Передние двери "копейки" открылись одновременно. Оттуда показались два детины. Они вышли и стали внимательно смотреть по сторонам. Потом, убедившись, что никого рядом нет, решительно направились к Болтушко. Подошли и встали в метре от него.

– Бабки у тебя? – спросил тот, что постарше.

– У меня, – Болтушко держал дистанцию; он описал полукруг и встал спиной к камере.

– А хули ты тогда выпендриваешься? – нервно спросил второй. – Давай их сюда.

Болтушко не нашелся, что ответить. Он осторожно достал из кармана пачку долларов и протянул бандитам. Тот, что помоложе, еще раз огляделся – очень нервно, как показалось Алексею Борисовичу, и схватил пакет с деньгами. Он отошел за спину старшего, вскрыл пакет, пересчитал и коротко бросил:

– Нормально. Пошли.

– Сейчас, – ответил старший, не спуская с Алексея Борисовича глаз. – Так ты говоришь, московский? А, козел?

Болтушко понял, что наступает самый неприятный момент их свидания. Но думал он только об одном: как бы остаться на этом самом месте и не заслонять спиной объектив.

– Сам козел, – со злобой пробурчал Болтушко.

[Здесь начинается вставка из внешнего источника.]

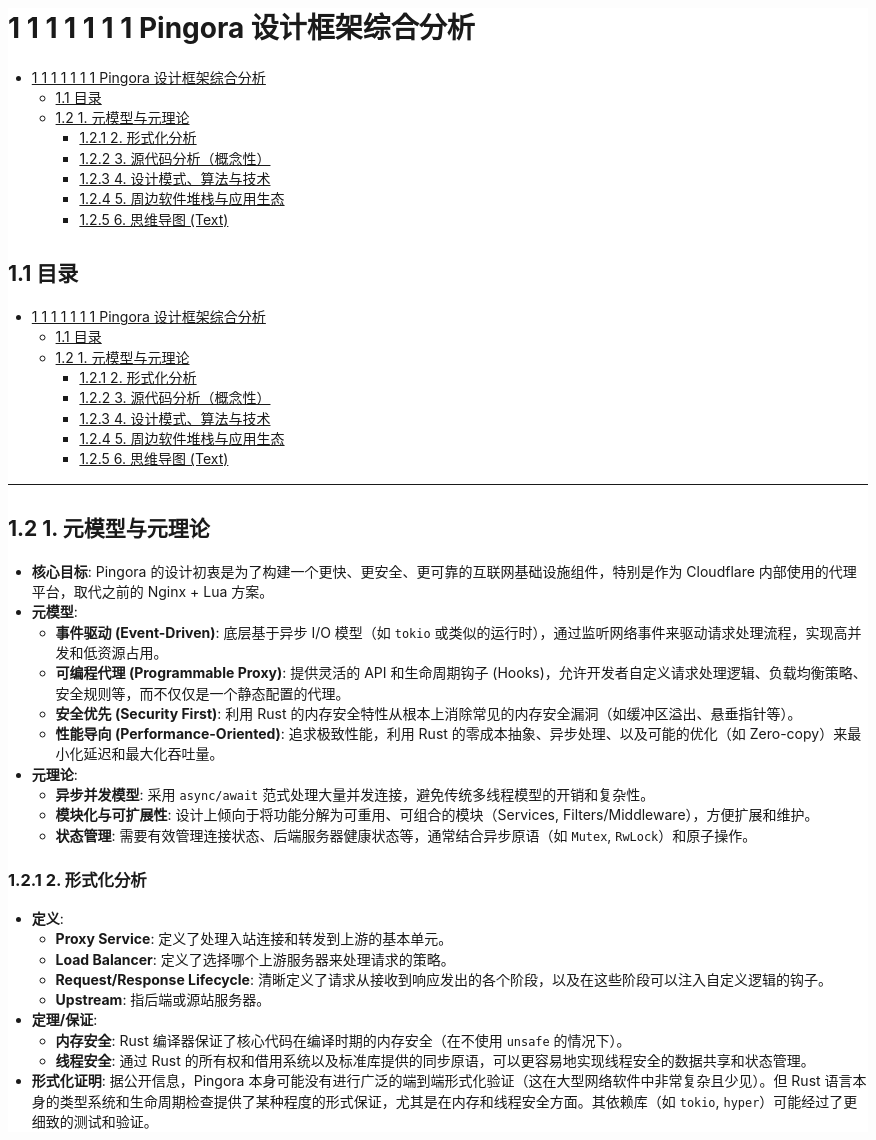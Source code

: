 # 1 1 1 1 1 1 1 Pingora 设计框架综合分析


- [1 1 1 1 1 1 1 Pingora 设计框架综合分析](#1-1-1-1-1-1-1-pingora-设计框架综合分析)
  - [1.1 目录](#11-目录)
  - [1.2 1. 元模型与元理论](#12-1-元模型与元理论)
    - [1.2.1 2. 形式化分析](#121-2-形式化分析)
    - [1.2.2 3. 源代码分析（概念性）](#122-3-源代码分析概念性)
    - [1.2.3 4. 设计模式、算法与技术](#123-4-设计模式算法与技术)
    - [1.2.4 5. 周边软件堆栈与应用生态](#124-5-周边软件堆栈与应用生态)
    - [1.2.5 6. 思维导图 (Text)](#125-6-思维导图-text)


## 1.1 目录

- [1 1 1 1 1 1 1 Pingora 设计框架综合分析](#1-1-1-1-1-1-1-pingora-设计框架综合分析)
  - [1.1 目录](#11-目录)
  - [1.2 1. 元模型与元理论](#12-1-元模型与元理论)
    - [1.2.1 2. 形式化分析](#121-2-形式化分析)
    - [1.2.2 3. 源代码分析（概念性）](#122-3-源代码分析概念性)
    - [1.2.3 4. 设计模式、算法与技术](#123-4-设计模式算法与技术)
    - [1.2.4 5. 周边软件堆栈与应用生态](#124-5-周边软件堆栈与应用生态)
    - [1.2.5 6. 思维导图 (Text)](#125-6-思维导图-text)

---

## 1.2 1. 元模型与元理论

- **核心目标**: Pingora 的设计初衷是为了构建一个更快、更安全、更可靠的互联网基础设施组件，特别是作为 Cloudflare 内部使用的代理平台，取代之前的 Nginx + Lua 方案。
- **元模型**:
  - **事件驱动 (Event-Driven)**: 底层基于异步 I/O 模型（如 `tokio` 或类似的运行时），通过监听网络事件来驱动请求处理流程，实现高并发和低资源占用。
  - **可编程代理 (Programmable Proxy)**: 提供灵活的 API 和生命周期钩子 (Hooks)，允许开发者自定义请求处理逻辑、负载均衡策略、安全规则等，而不仅仅是一个静态配置的代理。
  - **安全优先 (Security First)**: 利用 Rust 的内存安全特性从根本上消除常见的内存安全漏洞（如缓冲区溢出、悬垂指针等）。
  - **性能导向 (Performance-Oriented)**: 追求极致性能，利用 Rust 的零成本抽象、异步处理、以及可能的优化（如 Zero-copy）来最小化延迟和最大化吞吐量。
- **元理论**:
  - **异步并发模型**: 采用 `async/await` 范式处理大量并发连接，避免传统多线程模型的开销和复杂性。
  - **模块化与可扩展性**: 设计上倾向于将功能分解为可重用、可组合的模块（Services, Filters/Middleware），方便扩展和维护。
  - **状态管理**: 需要有效管理连接状态、后端服务器健康状态等，通常结合异步原语（如 `Mutex`, `RwLock`）和原子操作。

### 1.2.1 2. 形式化分析

- **定义**:
  - **Proxy Service**: 定义了处理入站连接和转发到上游的基本单元。
  - **Load Balancer**: 定义了选择哪个上游服务器来处理请求的策略。
  - **Request/Response Lifecycle**: 清晰定义了请求从接收到响应发出的各个阶段，以及在这些阶段可以注入自定义逻辑的钩子。
  - **Upstream**: 指后端或源站服务器。
- **定理/保证**:
  - **内存安全**: Rust 编译器保证了核心代码在编译时期的内存安全（在不使用 `unsafe` 的情况下）。
  - **线程安全**: 通过 Rust 的所有权和借用系统以及标准库提供的同步原语，可以更容易地实现线程安全的数据共享和状态管理。
- **形式化证明**: 据公开信息，Pingora 本身可能没有进行广泛的端到端形式化验证（这在大型网络软件中非常复杂且少见）。但 Rust 语言本身的类型系统和生命周期检查提供了某种程度的形式保证，尤其是在内存和线程安全方面。其依赖库（如 `tokio`, `hyper`）可能经过了更细致的测试和验证。

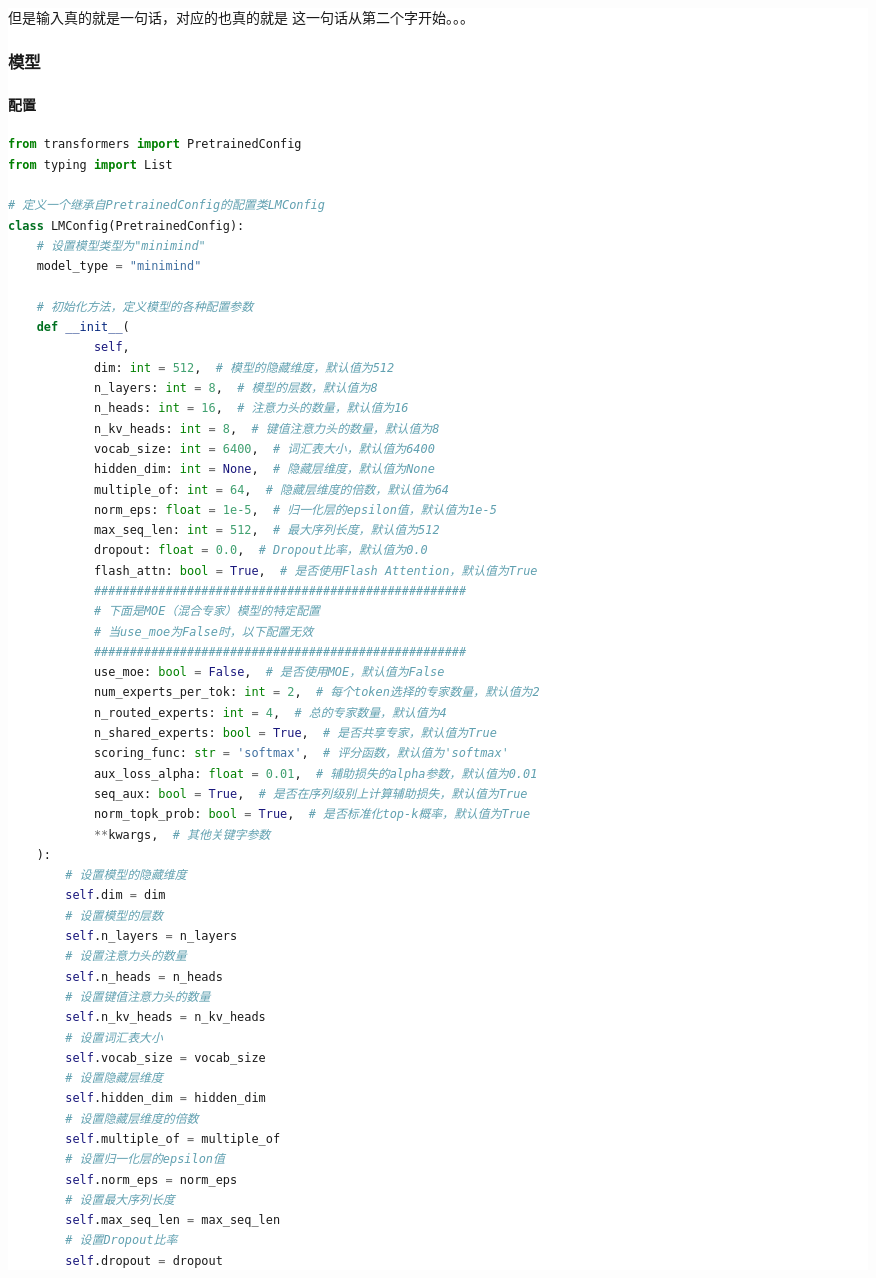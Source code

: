 但是输入真的就是一句话，对应的也真的就是 这一句话从第二个字开始。。。



### 模型

#### 配置

```python
from transformers import PretrainedConfig
from typing import List

# 定义一个继承自PretrainedConfig的配置类LMConfig
class LMConfig(PretrainedConfig):
    # 设置模型类型为"minimind"
    model_type = "minimind"

    # 初始化方法，定义模型的各种配置参数
    def __init__(
            self,
            dim: int = 512,  # 模型的隐藏维度，默认值为512
            n_layers: int = 8,  # 模型的层数，默认值为8
            n_heads: int = 16,  # 注意力头的数量，默认值为16
            n_kv_heads: int = 8,  # 键值注意力头的数量，默认值为8
            vocab_size: int = 6400,  # 词汇表大小，默认值为6400
            hidden_dim: int = None,  # 隐藏层维度，默认值为None
            multiple_of: int = 64,  # 隐藏层维度的倍数，默认值为64
            norm_eps: float = 1e-5,  # 归一化层的epsilon值，默认值为1e-5
            max_seq_len: int = 512,  # 最大序列长度，默认值为512
            dropout: float = 0.0,  # Dropout比率，默认值为0.0
            flash_attn: bool = True,  # 是否使用Flash Attention，默认值为True
            ####################################################
            # 下面是MOE（混合专家）模型的特定配置
            # 当use_moe为False时，以下配置无效
            ####################################################
            use_moe: bool = False,  # 是否使用MOE，默认值为False
            num_experts_per_tok: int = 2,  # 每个token选择的专家数量，默认值为2
            n_routed_experts: int = 4,  # 总的专家数量，默认值为4
            n_shared_experts: bool = True,  # 是否共享专家，默认值为True
            scoring_func: str = 'softmax',  # 评分函数，默认值为'softmax'
            aux_loss_alpha: float = 0.01,  # 辅助损失的alpha参数，默认值为0.01
            seq_aux: bool = True,  # 是否在序列级别上计算辅助损失，默认值为True
            norm_topk_prob: bool = True,  # 是否标准化top-k概率，默认值为True
            **kwargs,  # 其他关键字参数
    ):
        # 设置模型的隐藏维度
        self.dim = dim
        # 设置模型的层数
        self.n_layers = n_layers
        # 设置注意力头的数量
        self.n_heads = n_heads
        # 设置键值注意力头的数量
        self.n_kv_heads = n_kv_heads
        # 设置词汇表大小
        self.vocab_size = vocab_size
        # 设置隐藏层维度
        self.hidden_dim = hidden_dim
        # 设置隐藏层维度的倍数
        self.multiple_of = multiple_of
        # 设置归一化层的epsilon值
        self.norm_eps = norm_eps
        # 设置最大序列长度
        self.max_seq_len = max_seq_len
        # 设置Dropout比率
        self.dropout = dropout
```
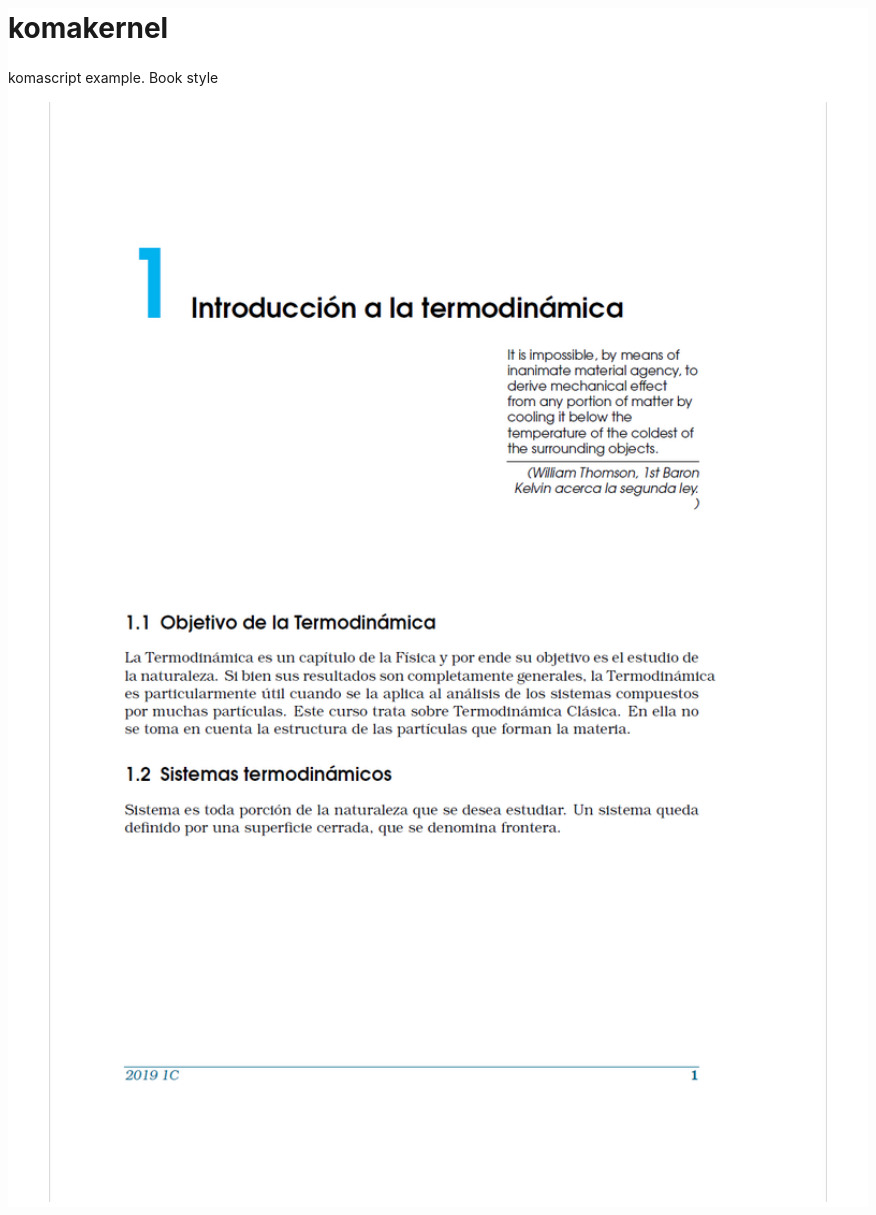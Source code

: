# komakernel
komascript example. Book style

[<img src="./_assets/pageAppearance.PNG" alt="Page Appearance." width="100%">](./subtex/chapter.tex)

– Ах, я козел? – раззадоривая сам себя, надвигался на Алексея Борисовича старший. Он сжимал и разжимал огромные кулаки. Болтушко четко разобрал у него на правом предплечье татуировку: покосившийся кинжал, розу и отвратительного вида змею, обвивающую весь этот натюрморт неравномерно толстым пятнистым телом, походившим на старый огородный шланг. – Да за козла ответишь, – хрипел детина, и его глазки под рыжими ресницами налились кровью, а в уголках рта показалась грязная пена.

Алексей Борисович поднял руки и прижал локти к туловищу. "Сейчас будет драка", – мелькало в голове. "Но убегать нельзя. Во-первых, пусть их получше камера возьмет. Во-вторых, будут вещественные доказательства. А в-третьих… А в-третьих, чего мне убегать от этих ублюдков?"

Детина вдруг коротко, без замаха ударил его в лицо. Болтушко успел подставить руки и немного смягчить удар. Татуированный снова развернулся всем корпусом и с коротким выкриком снова ударил. Болтушко выставил обе руки вперед, пригнул голову и лягнул нападавшего ногой. Этим он разозлил бандита еще больше, и тот принялся бить куда попало. Алексей Борисович попытался достать баллончик, убрал правую руку от лица и пропустил очень жесткий прямой в голову. И вот тут он, что называется, поплыл. Но перед тем, как упасть на землю, он получил еще несколько таких же мощных, ударов, и отключился окончательно. Надо полагать, пинали его, когда он был уже без сознания.

Сколько это продолжалось, Болтушко, естественно, не помнил. Очнулся он оттого, что кто-то осторожно бил его по щекам. Болтушко застонал и открыл глаза: левая щека распухла и очень сильно болела.

Он увидел кавказца, склонившегося над собой.